RECORD EXCERPTS |

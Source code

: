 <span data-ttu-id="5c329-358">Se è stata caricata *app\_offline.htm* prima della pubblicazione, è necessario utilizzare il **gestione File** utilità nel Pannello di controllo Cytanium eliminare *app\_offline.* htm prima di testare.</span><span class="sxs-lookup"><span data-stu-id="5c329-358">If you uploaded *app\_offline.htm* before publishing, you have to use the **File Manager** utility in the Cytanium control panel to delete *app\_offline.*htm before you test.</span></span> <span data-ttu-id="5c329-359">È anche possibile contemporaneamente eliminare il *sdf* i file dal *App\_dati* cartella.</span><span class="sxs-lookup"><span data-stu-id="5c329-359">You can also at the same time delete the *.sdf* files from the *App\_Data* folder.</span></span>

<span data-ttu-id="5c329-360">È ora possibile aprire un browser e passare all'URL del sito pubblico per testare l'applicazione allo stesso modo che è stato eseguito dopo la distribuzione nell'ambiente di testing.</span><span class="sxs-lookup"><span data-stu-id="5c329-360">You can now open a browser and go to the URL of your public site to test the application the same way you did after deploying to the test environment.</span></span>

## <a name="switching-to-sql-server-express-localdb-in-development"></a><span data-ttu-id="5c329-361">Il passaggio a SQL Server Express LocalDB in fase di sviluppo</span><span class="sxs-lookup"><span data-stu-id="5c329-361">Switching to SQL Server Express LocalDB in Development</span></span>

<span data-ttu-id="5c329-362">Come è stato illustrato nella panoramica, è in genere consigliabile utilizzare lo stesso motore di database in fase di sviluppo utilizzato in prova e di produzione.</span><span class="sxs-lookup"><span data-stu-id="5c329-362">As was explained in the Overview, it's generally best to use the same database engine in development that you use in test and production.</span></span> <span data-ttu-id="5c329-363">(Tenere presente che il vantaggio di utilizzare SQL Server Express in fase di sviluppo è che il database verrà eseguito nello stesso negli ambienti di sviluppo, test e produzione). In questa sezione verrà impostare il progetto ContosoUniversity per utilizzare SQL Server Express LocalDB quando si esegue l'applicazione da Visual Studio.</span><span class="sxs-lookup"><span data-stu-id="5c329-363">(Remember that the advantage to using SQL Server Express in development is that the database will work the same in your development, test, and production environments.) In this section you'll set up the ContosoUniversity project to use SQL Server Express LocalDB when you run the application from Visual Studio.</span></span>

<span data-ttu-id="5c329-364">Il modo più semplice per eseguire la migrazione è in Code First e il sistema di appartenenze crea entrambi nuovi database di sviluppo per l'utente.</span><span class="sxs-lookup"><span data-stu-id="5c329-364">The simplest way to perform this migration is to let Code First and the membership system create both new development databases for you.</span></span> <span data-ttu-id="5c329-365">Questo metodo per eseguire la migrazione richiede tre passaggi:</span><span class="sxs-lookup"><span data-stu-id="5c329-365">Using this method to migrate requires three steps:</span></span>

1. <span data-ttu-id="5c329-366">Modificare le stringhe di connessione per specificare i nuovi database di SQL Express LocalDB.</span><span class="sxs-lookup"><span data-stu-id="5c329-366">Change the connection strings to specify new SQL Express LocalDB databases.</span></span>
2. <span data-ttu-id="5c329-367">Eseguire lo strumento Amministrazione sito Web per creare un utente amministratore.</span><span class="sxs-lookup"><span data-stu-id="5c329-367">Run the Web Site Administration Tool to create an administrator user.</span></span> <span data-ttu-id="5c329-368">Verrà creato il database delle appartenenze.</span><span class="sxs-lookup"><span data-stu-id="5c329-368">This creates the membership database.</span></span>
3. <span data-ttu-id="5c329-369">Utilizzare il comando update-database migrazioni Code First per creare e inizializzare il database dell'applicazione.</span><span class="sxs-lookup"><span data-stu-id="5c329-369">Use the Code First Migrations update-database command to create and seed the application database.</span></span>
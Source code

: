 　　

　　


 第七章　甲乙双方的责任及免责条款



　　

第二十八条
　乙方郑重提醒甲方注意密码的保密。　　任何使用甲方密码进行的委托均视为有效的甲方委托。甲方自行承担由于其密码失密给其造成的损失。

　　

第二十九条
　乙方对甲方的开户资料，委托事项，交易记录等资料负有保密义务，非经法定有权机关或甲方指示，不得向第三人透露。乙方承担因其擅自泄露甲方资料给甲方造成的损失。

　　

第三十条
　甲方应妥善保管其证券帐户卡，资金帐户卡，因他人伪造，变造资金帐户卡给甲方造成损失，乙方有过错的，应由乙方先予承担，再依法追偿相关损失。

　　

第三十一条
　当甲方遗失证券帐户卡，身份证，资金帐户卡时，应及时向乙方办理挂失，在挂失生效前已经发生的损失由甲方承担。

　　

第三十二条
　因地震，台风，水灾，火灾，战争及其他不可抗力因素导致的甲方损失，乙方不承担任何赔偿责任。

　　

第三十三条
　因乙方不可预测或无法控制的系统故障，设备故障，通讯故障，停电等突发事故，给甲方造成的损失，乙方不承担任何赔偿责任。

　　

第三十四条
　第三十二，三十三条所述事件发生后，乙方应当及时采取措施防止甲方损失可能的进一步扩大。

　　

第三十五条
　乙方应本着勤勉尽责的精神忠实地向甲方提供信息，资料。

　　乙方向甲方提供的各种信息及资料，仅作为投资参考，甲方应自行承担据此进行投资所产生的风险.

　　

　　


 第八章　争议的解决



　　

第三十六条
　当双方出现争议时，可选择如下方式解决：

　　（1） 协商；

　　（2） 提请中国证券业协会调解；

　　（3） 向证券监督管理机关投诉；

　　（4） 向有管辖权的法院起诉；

WHAT YOU NEED TO DO | Copy all lines from the material that include "creare".

FINAL ANSWER |
2. <span data-ttu-id="5c329-367">Eseguire lo strumento Amministrazione sito Web per creare un utente amministratore.</span><span class="sxs-lookup"><span data-stu-id="5c329-367">Run the Web Site Administration Tool to create an administrator user.</span></span> <span data-ttu-id="5c329-368">Verrà creato il database delle appartenenze.</span><span class="sxs-lookup"><span data-stu-id="5c329-368">This creates the membership database.</span></span>
3. <span data-ttu-id="5c329-369">Utilizzare il comando update-database migrazioni Code First per creare e inizializzare il database dell'applicazione.</span><span class="sxs-lookup"><span data-stu-id="5c329-369">Use the Code First Migrations update-database command to create and seed the application database.</span></span>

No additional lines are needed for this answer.